A word-for-word copy of the data is what's wanted, with no pictures.

Stored data:

☆ ☆ ☆ ☆ ☆ ☆ ☆

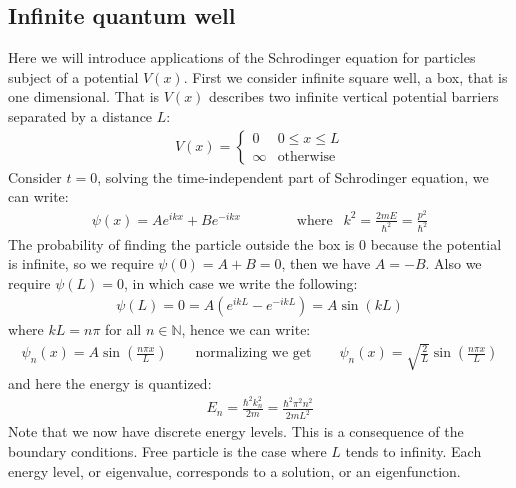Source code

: \documentclass[11pt]{article}
\theoremstyle{break}
\theoremstyle{break}
\newcommand{\N}{\mathbb{N}}
\begin{document}
\subsection{Infinite quantum well}
Here we will introduce applications of the Schrodinger equation for particles subject of a potential $V(x)$. First we consider infinite square well, a box, that is one dimensional. That is $V(x)$ describes two infinite vertical potential barriers separated by a distance $L$:
\begin{align*}
V(x) = \begin{cases}
0 & 0\leq x \leq L\\
\infty & \text{otherwise}
\end{cases}
\end{align*}
Consider $t=0$, solving the time-independent part of Schrodinger equation, we can write:
\begin{align*}
\psi(x) = Ae^{ikx}+ B e^{-ikx}\qquad\qquad\text{where } \ \ k^2= \frac{2mE}{\hbar^2} = \frac{p^2}{\hbar^2} 
\end{align*}
The probability of finding the particle outside the box is $0$ because the potential is infinite, so we require $\psi(0) = A+B=0$, then we have $A = -B$. Also we require $\psi(L) = 0$, in which case we write the following:
\begin{align*}
\psi(L) = 0 = A(e^{ikL} - e^{-ikL}) = A\sin(kL) 
\end{align*} 
where $kL = n\pi$ for all $n \in \N$, hence we can write:
\begin{align*}
\psi_n(x) = A\sin\left( \frac{n\pi x}{L}\right) \qquad \text{normalizing we get}\qquad \psi_n(x) = \sqrt{\frac{2}{L}}\sin\left( \frac{n\pi x}{L}\right)
\end{align*}
and here the energy is quantized:
\begin{align*}
E_n = \frac{\hbar^2 k_n^2}{2m} = \frac{\hbar^2 \pi^2 n^2}{2mL^2}
\end{align*}
Note that we now have discrete energy levels. This is a consequence of the boundary conditions. Free particle is the case where $L$ tends to infinity.
Each energy level, or eigenvalue, corresponds to a solution, or an eigenfunction. \\
\end{document}
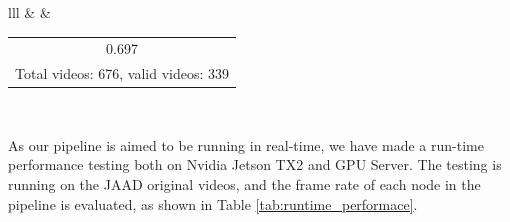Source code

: \begin{table}[H]
\begin{tabular}{lll}
    &  &  
{\begin{tabular}[c]{@{}c@{}}0.697\\ Total videos: 676,  valid videos: 339\end{tabular}} \\ 
\hline
\end{tabular}
\label{tab:iou_result}
\end{table}

As our pipeline is aimed to be running in real-time, we have made a run-time performance testing both on Nvidia Jetson TX2 and GPU Server. The testing is running on the JAAD original videos, and the frame rate of each node in the pipeline is evaluated, as shown in Table \ref{tab:runtime_performace}.

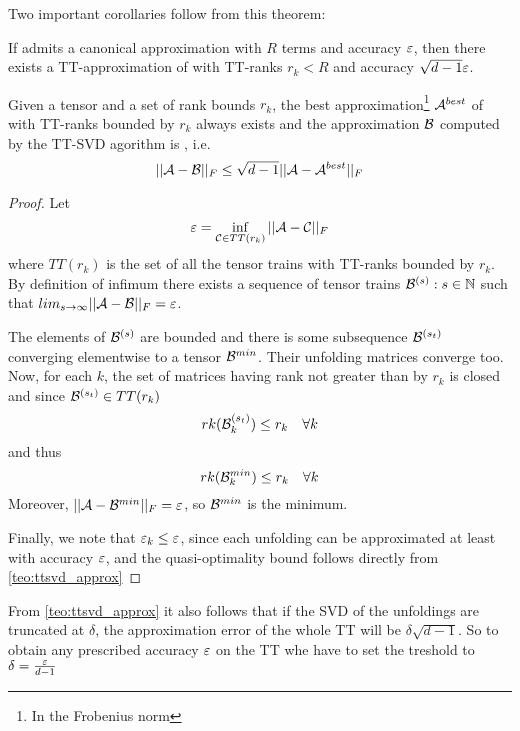 Two important corollaries follow from this theorem:
\begin{Cor}
  If \A admits a canonical approximation with $R$ terms  and accuracy $\varepsilon$, then there exists a TT-approximation of \A with TT-ranks $r_k < R$ and accuracy $\sqrt{d-1} \varepsilon$.
\end{Cor}
\begin{Cor}
  Given a tensor \A and a set of rank bounds $r_k$, the best approximation\footnote{In the Frobenius norm} $\mathcal{A}^{best}$ of \A with TT-ranks bounded by $r_k$ always exists and the approximation $\mathcal{B}$ computed by the TT-SVD agorithm is , i.e.
  \begin{equation*}
    ||\mathcal{A} - \mathcal{B}||_F \le \sqrt{d-1} ||\mathcal{A} - \mathcal{A}^{best}||_F
  \end{equation*}

  \begin{proof}
    Let
    \begin{equation*}
     \varepsilon = \inf_{\mathcal{C} \in TT(r_k)} ||\mathcal{A} - \mathcal{C}||_F
    \end{equation*}
    where $TT(r_k)$ is the set of all the tensor trains with TT-ranks bounded by $r_k$. By definition of infimum there exists a sequence of tensor trains $\mathcal{B}^{(s)} : s \in \mathbb{N}$ such that $lim_{s\to\infty} ||\mathcal{A} - \mathcal{B}||_F = \varepsilon$.

    The elements of $\mathcal{B}^{(s)}$ are bounded and  there is some subsequence $\mathcal{B}^{(s_t)}$ converging elementwise to a tensor $\mathcal{B}^{min}$. Their unfolding matrices converge too. Now, for each $k$, the set of matrices having rank not greater than by $r_k$ is closed and since $\mathcal{B}^{(s_t)} \in TT(r_k)$
    \begin{equation*}
      rk(\mathcal{B}^{(s_t)}_k) \le r_k \quad \forall k
    \end{equation*}
    and thus
    \begin{equation*}
      rk(\mathcal{B}^{min}_k) \le r_k \quad \forall k
    \end{equation*}
    Moreover, $||\mathcal{A} - \mathcal{B}^{min}||_F = \varepsilon$,  so $\mathcal{B}^{min}$ is the minimum.

    Finally, we note that $\varepsilon_k \le \varepsilon$, since each unfolding can be approximated at least with accuracy $\varepsilon$, and the quasi-optimality bound follows directly from \ref{teo:ttsvd_approx}
  \end{proof}
\end{Cor}

\begin{Cor}
  From \ref{teo:ttsvd_approx} it also follows that if the SVD of the unfoldings are truncated at $\delta$, the approximation error of the whole TT will be $\delta \sqrt{d-1}$. So to obtain any prescribed accuracy $\varepsilon$ on the TT whe have to set the treshold to $\delta = \frac{\varepsilon}{d-1}$
\end{Cor}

☆ ☆ ☆ ☆ ☆ ☆ ☆

_RESULT FOR THIS TASK_
Source code

: \documentclass[11pt]{article}
\theoremstyle{break}
\theoremstyle{break}
\newcommand{\N}{\mathbb{N}}
\begin{document}
\subsection{Infinite quantum well}
Here we will introduce applications of the Schrodinger equation for particles subject of a potential $V(x)$. First we consider infinite square well, a box, that is one dimensional. That is $V(x)$ describes two infinite vertical potential barriers separated by a distance $L$:
\begin{align*}
V(x) = \begin{cases}
0 & 0\leq x \leq L\\
\infty & \text{otherwise}
\end{cases}
\end{align*}
Consider $t=0$, solving the time-independent part of Schrodinger equation, we can write:
\begin{align*}
\psi(x) = Ae^{ikx}+ B e^{-ikx}\qquad\qquad\text{where } \ \ k^2= \frac{2mE}{\hbar^2} = \frac{p^2}{\hbar^2} 
\end{align*}
The probability of finding the particle outside the box is $0$ because the potential is infinite, so we require $\psi(0) = A+B=0$, then we have $A = -B$. Also we require $\psi(L) = 0$, in which case we write the following:
\begin{align*}
\psi(L) = 0 = A(e^{ikL} - e^{-ikL}) = A\sin(kL) 
\end{align*} 
where $kL = n\pi$ for all $n \in \N$, hence we can write:
\begin{align*}
\psi_n(x) = A\sin\left( \frac{n\pi x}{L}\right) \qquad \text{normalizing we get}\qquad \psi_n(x) = \sqrt{\frac{2}{L}}\sin\left( \frac{n\pi x}{L}\right)
\end{align*}
and here the energy is quantized:
\begin{align*}
E_n = \frac{\hbar^2 k_n^2}{2m} = \frac{\hbar^2 \pi^2 n^2}{2mL^2}
\end{align*}
Note that we now have discrete energy levels. This is a consequence of the boundary conditions. Free particle is the case where $L$ tends to infinity.
Each energy level, or eigenvalue, corresponds to a solution, or an eigenfunction. \\
\end{document}
Source code

: \begin{table}[H]
\begin{tabular}{lll}
    &  &  
{\begin{tabular}[c]{@{}c@{}}0.697\\ Total videos: 676,  valid videos: 339\end{tabular}} \\ 
\hline
\end{tabular}
\label{tab:iou_result}
\end{table}

As our pipeline is aimed to be running in real-time, we have made a run-time performance testing both on Nvidia Jetson TX2 and GPU Server. The testing is running on the JAAD original videos, and the frame rate of each node in the pipeline is evaluated, as shown in Table \ref{tab:runtime_performace}.

 Two important corollaries follow from this theorem:
\begin{Cor}
  If \A admits a canonical approximation with $R$ terms  and accuracy $\varepsilon$, then there exists a TT-approximation of \A with TT-ranks $r_k < R$ and accuracy $\sqrt{d-1} \varepsilon$.
\end{Cor}
\begin{Cor}
  Given a tensor \A and a set of rank bounds $r_k$, the best approximation\footnote{In the Frobenius norm} $\mathcal{A}^{best}$ of \A with TT-ranks bounded by $r_k$ always exists and the approximation $\mathcal{B}$ computed by the TT-SVD agorithm is , i.e.
  \begin{equation*}
    ||\mathcal{A} - \mathcal{B}||_F \le \sqrt{d-1} ||\mathcal{A} - \mathcal{A}^{best}||_F
  \end{equation*}

  \begin{proof}
    Let
    \begin{equation*}
     \varepsilon = \inf_{\mathcal{C} \in TT(r_k)} ||\mathcal{A} - \mathcal{C}||_F
    \end{equation*}
    where $TT(r_k)$ is the set of all the tensor trains with TT-ranks bounded by $r_k$. By definition of infimum there exists a sequence of tensor trains $\mathcal{B}^{(s)} : s \in \mathbb{N}$ such that $lim_{s\to\infty} ||\mathcal{A} - \mathcal{B}||_F = \varepsilon$.

    The elements of $\mathcal{B}^{(s)}$ are bounded and  there is some subsequence $\mathcal{B}^{(s_t)}$ converging elementwise to a tensor $\mathcal{B}^{min}$. Their unfolding matrices converge too. Now, for each $k$, the set of matrices having rank not greater than by $r_k$ is closed and since $\mathcal{B}^{(s_t)} \in TT(r_k)$
    \begin{equation*}
      rk(\mathcal{B}^{(s_t)}_k) \le r_k \quad \forall k
    \end{equation*}
    and thus
    \begin{equation*}
      rk(\mathcal{B}^{min}_k) \le r_k \quad \forall k
    \end{equation*}
    Moreover, $||\mathcal{A} - \mathcal{B}^{min}||_F = \varepsilon$,  so $\mathcal{B}^{min}$ is the minimum.

    Finally, we note that $\varepsilon_k \le \varepsilon$, since each unfolding can be approximated at least with accuracy $\varepsilon$, and the quasi-optimality bound follows directly from \ref{teo:ttsvd_approx}
  \end{proof}
\end{Cor}

\begin{Cor}
  From \ref{teo:ttsvd_approx} it also follows that if the SVD of the unfoldings are truncated at $\delta$, the approximation error of the whole TT will be $\delta \sqrt{d-1}$. So to obtain any prescribed accuracy $\varepsilon$ on the TT whe have to set the treshold to $\delta = \frac{\varepsilon}{d-1}$
\end{Cor}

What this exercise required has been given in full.